Everything ‘s all right…).
“5th April” altra meravigliosa creazione, tenue e sofisticata dalla linea armonica originale e difficile
(non vi tedio ulteriormente con sequenze di accordi), cantata con un filo di voce da Hollis, ormai
orientato su una cifra stilistica di pura arte, in cui si esprimono sofferenza e riflessione, come
peraltro può risaltare dai testi.
“Living in another world” e “Give it up”, così come la conclusiva “Time is time” possono apparire
un accenno di ritorno al passato prossimo di “It’ My life”, ma sono in ogni caso più dense e
profonde, grazie all’ utilizzo di strumenti acustici, intercalati a brevi stacchi di chitarra elettrica
distorta e al sottofondo di basso e organo, nonché armonica a bocca (Mark Feltham).

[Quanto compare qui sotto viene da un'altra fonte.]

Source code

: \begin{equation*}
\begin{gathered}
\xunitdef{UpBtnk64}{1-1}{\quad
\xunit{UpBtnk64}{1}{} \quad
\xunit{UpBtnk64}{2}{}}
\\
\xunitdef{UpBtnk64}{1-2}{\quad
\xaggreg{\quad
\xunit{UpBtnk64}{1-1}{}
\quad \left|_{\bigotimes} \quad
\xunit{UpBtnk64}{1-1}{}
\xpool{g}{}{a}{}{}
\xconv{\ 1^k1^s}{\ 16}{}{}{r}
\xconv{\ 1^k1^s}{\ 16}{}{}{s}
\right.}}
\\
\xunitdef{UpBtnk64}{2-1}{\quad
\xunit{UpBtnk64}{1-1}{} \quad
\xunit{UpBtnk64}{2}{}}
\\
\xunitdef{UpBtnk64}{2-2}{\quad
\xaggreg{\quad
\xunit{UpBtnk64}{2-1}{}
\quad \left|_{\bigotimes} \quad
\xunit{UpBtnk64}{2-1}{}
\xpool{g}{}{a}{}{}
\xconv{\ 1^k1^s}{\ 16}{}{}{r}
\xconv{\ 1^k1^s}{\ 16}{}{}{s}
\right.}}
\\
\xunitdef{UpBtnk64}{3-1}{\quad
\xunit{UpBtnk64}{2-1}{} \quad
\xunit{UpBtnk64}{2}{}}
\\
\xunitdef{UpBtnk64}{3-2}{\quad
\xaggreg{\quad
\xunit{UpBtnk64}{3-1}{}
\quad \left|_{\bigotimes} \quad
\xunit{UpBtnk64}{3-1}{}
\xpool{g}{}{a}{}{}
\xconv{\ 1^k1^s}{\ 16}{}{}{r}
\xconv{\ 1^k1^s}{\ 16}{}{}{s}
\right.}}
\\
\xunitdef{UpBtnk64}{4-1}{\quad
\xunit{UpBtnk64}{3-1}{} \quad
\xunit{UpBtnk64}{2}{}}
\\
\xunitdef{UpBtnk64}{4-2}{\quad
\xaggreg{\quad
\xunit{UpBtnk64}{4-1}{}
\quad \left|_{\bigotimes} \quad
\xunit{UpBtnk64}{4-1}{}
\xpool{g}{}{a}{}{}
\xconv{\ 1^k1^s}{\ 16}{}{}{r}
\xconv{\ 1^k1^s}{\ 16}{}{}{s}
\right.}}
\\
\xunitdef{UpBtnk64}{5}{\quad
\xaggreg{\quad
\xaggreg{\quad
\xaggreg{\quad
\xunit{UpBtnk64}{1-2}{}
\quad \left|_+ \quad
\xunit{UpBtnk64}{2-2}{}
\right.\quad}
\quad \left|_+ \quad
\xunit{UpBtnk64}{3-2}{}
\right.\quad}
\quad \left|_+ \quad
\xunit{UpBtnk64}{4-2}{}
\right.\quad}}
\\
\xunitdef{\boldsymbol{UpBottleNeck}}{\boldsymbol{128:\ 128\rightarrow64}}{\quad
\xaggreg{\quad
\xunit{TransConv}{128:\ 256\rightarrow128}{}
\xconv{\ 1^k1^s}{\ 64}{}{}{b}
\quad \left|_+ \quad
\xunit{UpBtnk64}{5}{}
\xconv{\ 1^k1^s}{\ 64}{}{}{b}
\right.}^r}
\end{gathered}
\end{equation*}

La verla perla dell’ album, a mio giudizio, è però la fragile, crepuscolare “Chameleon Day”, prima
sussurrata da Hollis su celestiali accordi di pianoforte, poi disperatamente recitata su registri più
alti. Tre minuti e 20 secondi da brivido.
Ecco il Camaleonte ha compiuto la metamorfosi come dimostreranno Spirit of Eden e Laughing
Stock, tra il 1988 e 1991.
Poi il gruppo si scioglie; Harris e Webb formano un nuovo gruppo musicale, gli O.rang. Mark
Hollis, dopo alcuni anni produce un album omonimo, per poi ritirarsi definitivamente a vita privata
e facendo perdere le proprie tracce. Friese-Greene continua la sua carriera di produttore e session
man con lo pseudonimo di “Heligoland”.
Nati come cloni di gruppi alla moda i Talk Talk hanno saputo scrivere una fra le pagine più belle
della musica contemporanea.
Troppo bella per durare a lungo.
Come ha ben detto Paolo Sforza su Onda Rock: “I Talk Talk si sono resi protagonisti di una delle
più imprevedibili e meravigliose metamorfosi musicali che la storia del pop e del rock abbia
conosciuto. Pochi artisti, o band, sono passati in maniera così radicale da una completa aderenza
alle mode musicali, nella prima parte della carriera, a una completa autonomia da queste, cosa
avvenuta gradualmente nella seconda fase della loro vita artistica”.
Non posso concludere queste righe senza ricordare chi mi fece conoscere i Talk Talk circa
trent’anni fa: la mia amica e allora compagna di studi Annagrazia D.
Persona di straordinaria sensibilità, cultura e intelligenza, nonché dotata di buon gusto musicale.